4. We believe in… stories. Stories help us explore what it means to be human. They serve as a passing down of our (sometimes collective) truths, lessons learned, as well as continued growth. Self and societal reflection can make us more aware, empathetic, expressive, and balanced as people.

Ethics

5. We believe in…process. While performance provides a structure through which learning occurs, learning is the aim, not producing. We define success by the enjoyment and growth of our participants, not through a “final” polished product. We recognize that there is no point at which we are finished, that learning is always ongoing even after the class or performance has happened.

6. We believe in…what works. Rather than thinking and acting in terms of ‘good’ or ‘bad,’ ‘right’ or ‘wrong,’ we concentrate on what works. We don’t assume that what has been working will continue to work, nor that what works for some people works for everyone. We are committed to an actively self-reflective process of making our programming and organization work.
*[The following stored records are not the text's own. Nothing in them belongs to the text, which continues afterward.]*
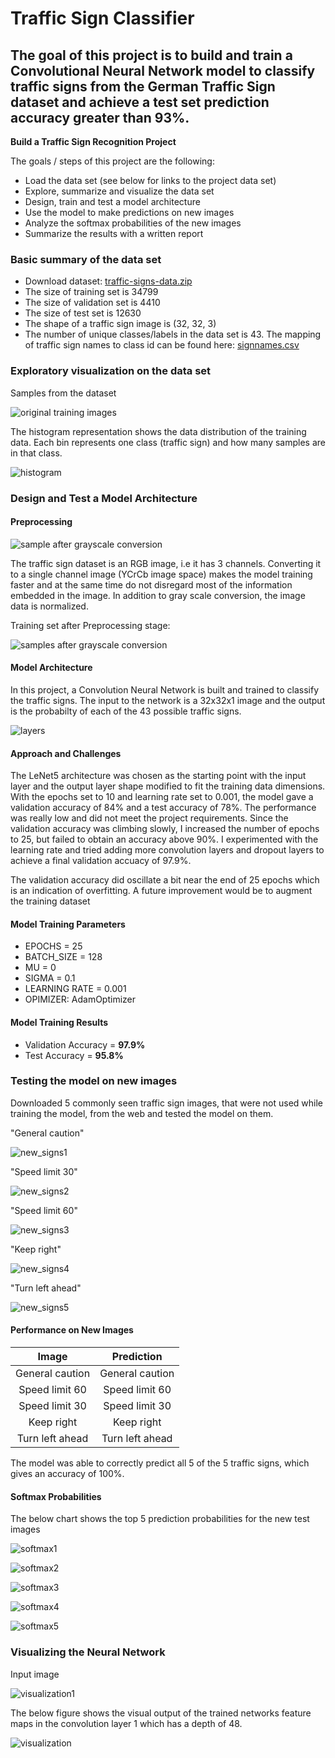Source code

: # Traffic Sign Classifier

The goal of this project is to build and train a Convolutional Neural Network model to classify traffic signs from the German Traffic Sign dataset and achieve a test set prediction accuracy greater than 93%.
---

**Build a Traffic Sign Recognition Project**

The goals / steps of this project are the following:
* Load the data set (see below for links to the project data set)
* Explore, summarize and visualize the data set
* Design, train and test a model architecture
* Use the model to make predictions on new images
* Analyze the softmax probabilities of the new images
* Summarize the results with a written report

### Basic summary of the data set

* Download dataset: [traffic-signs-data.zip](https://d17h27t6h515a5.cloudfront.net/topher/2017/February/5898cd6f_traffic-signs-data/traffic-signs-data.zip)
* The size of training set is 34799
* The size of validation set is 4410
* The size of test set is 12630
* The shape of a traffic sign image is (32, 32, 3)
* The number of unique classes/labels in the data set is 43. The mapping of traffic sign names to class id can be found here: [signnames.csv](./signnames.csv)

### Exploratory visualization on the data set

Samples from the dataset

![original training images](./images/training_data_raw.jpg "original training images")

The histogram representation shows the data distribution of the training data. Each bin represents one class (traffic sign) and how many samples are in that class. 

![histogram](./images/histogram.JPG "histogram")

### Design and Test a Model Architecture

#### Preprocessing

![sample after grayscale conversion](./images/preprocess.JPG "preprocess")

The traffic sign dataset is an RGB image, i.e it has 3 channels. Converting it to a single channel image (YCrCb image space) makes the model training faster and at the same time do not disregard most of the information embedded in the image. In addition to gray scale conversion, the image data is normalized.

Training set after Preprocessing stage:

![samples after grayscale conversion](./images/preprocess_set.JPG "preprocess_set")

#### Model Architecture

In this project, a Convolution Neural Network is built and trained to classify the traffic signs. The input to the network is a 32x32x1 image and the output is the probabilty of each of the 43 possible traffic signs.

![layers](./images/layer.JPG "layers")

#### Approach and Challenges

The LeNet5 architecture was chosen as the starting point with the input layer and the output layer shape modified to fit the training data dimensions. With the epochs set to 10 and learning rate set to 0.001, the model gave a validation accuracy of 84% and a test accuracy of 78%. The performance was really low and did not meet the project requirements. Since the validation accuracy was climbing slowly, I increased the number of epochs to 25, but failed to obtain an accuracy above 90%. I experimented with the learning rate and tried adding more convolution layers and dropout layers to achieve a final validation accuacy of 97.9%.

The validation accuracy did oscillate a bit near the end of 25 epochs which is an indication of overfitting. A future improvement would be to augment the training dataset

#### Model Training Parameters

* EPOCHS = 25
* BATCH_SIZE = 128
* MU = 0
* SIGMA = 0.1
* LEARNING RATE = 0.001
* OPIMIZER: AdamOptimizer 

#### Model Training Results

* Validation Accuracy = **97.9%**
* Test Accuracy = **95.8%**

### Testing the model on new images

Downloaded 5 commonly seen traffic sign images, that were not used while training the model, from the web and tested the model on them. 

"General caution"

![new_signs1](./new_test_set/18.png "18")     

"Speed limit 30"

![new_signs2](./new_test_set/30.png "30")       

"Speed limit 60"

![new_signs3](./new_test_set/60.png "60")       

"Keep right"

![new_signs4](./new_test_set/38.png "38")       

"Turn left ahead"

![new_signs5](./new_test_set/34.png "34")         

#### Performance on New Images

| Image			        |     Prediction	        					| 
|:---------------------:|:---------------------------------------------:| 
| General caution      		| General caution   									| 
| Speed limit 60     			| Speed limit 60 										|
| Speed limit 30					| Speed limit 30											|
| Keep right	      		| Keep right					 				|
| Turn left ahead			| Turn left ahead      							|

The model was able to correctly predict all 5 of the 5 traffic signs, which gives an accuracy of 100%. 

#### Softmax Probabilities

The below chart shows the top 5 prediction probabilities for the new test images

![softmax1](./images/caution.JPG "softmax1")

![softmax2](./images/60.JPG "softmax2")

![softmax3](./images/30.JPG "softmax3")

![softmax4](./images/right.JPG "softmax4")

![softmax5](./images/left.JPG "softmax5")

### Visualizing the Neural Network 

Input image

![visualization1](./images/visualization1.JPG "input")

The below figure shows the visual output of the trained networks feature maps in the convolution layer 1 which has a depth of 48.

![visualization](./images/visualization.JPG "featuremap")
7. We believe in…transparency. Everyone who works and engages with us has the right to know why decisions are being made. While some information needs to be protected for reasons of safety and privacy, we understand that transparency is essential to create access and break down hierarchies of privilege. We commit to not ‘gatekeep.’

8. We believe in…community. Theatre is a collaborative art form. Theatre is both a response to and a creation of culture. Our practice of theatre is rooted in communal participation, is a partnership between our practitioners and our many intersecting communities throughout the Bay Area and globally.

aesthetics

9. We believe in…empowered casting. Inclusive, identity-conscious casting is a tenet of all casting decisions in our camps and productions. Directors examine their own biases and seek perspectives unfamiliar to them as they cast. SF Shakes commits to not discriminate on the basis of race, ethnicity, color, religion, gender, gender expression, size, age, nationality, disability, sexual orientation, or any other identity.
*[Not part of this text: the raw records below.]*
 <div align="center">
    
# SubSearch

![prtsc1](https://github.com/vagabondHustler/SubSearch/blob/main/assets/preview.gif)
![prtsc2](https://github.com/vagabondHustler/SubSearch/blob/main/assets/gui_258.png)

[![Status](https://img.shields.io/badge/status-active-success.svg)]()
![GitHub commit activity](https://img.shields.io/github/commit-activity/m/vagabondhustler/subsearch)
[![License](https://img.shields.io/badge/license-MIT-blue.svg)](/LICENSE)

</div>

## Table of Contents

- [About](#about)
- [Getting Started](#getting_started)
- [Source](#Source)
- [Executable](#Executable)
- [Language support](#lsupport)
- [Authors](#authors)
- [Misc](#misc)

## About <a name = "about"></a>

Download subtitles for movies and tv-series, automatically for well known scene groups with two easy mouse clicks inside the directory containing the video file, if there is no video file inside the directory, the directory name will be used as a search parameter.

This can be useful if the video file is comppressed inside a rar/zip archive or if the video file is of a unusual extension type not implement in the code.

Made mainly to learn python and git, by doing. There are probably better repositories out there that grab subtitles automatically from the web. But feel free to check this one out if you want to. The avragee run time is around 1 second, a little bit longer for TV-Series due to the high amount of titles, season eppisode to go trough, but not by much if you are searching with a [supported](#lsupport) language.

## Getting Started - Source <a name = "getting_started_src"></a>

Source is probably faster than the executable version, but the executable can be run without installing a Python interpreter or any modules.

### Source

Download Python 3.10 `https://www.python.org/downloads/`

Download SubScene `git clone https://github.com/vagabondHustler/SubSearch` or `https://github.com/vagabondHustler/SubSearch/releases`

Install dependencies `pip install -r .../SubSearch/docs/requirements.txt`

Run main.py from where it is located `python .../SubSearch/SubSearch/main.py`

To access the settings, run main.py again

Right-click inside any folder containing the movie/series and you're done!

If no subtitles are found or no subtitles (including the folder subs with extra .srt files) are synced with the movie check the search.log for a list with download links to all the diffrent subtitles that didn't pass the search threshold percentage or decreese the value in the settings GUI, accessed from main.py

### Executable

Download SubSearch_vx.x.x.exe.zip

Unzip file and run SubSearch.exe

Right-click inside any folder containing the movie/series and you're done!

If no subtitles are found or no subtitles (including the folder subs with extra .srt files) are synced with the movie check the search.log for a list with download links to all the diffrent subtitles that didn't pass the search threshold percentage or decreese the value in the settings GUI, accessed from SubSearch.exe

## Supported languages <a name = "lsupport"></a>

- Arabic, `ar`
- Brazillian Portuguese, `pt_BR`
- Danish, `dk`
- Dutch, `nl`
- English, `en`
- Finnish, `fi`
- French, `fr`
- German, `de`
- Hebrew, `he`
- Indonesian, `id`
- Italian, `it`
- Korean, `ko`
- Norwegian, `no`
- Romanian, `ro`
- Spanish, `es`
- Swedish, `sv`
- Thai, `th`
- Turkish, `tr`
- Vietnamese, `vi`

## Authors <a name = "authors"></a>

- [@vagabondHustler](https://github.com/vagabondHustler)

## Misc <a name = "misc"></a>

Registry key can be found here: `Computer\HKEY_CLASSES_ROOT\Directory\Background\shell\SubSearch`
10. We believe in…adapting Shakespeare. We recognize that the surviving texts of Shakespeare’s plays come to us fragmented, amalgamated, and altered, the result of various editors, collaborators, and publishers. They are living texts. We adapt freely, with artistry and intention, so as to work from a script that best serves our needs, context, and population.

11. We believe in…embodied storytelling. We choose theatre as a form that embodies language, and tells stories through a spectrum of tangibility and abstraction. We consider all the tools at our disposal, and choose the ones that best fit our artistic and educational objectives.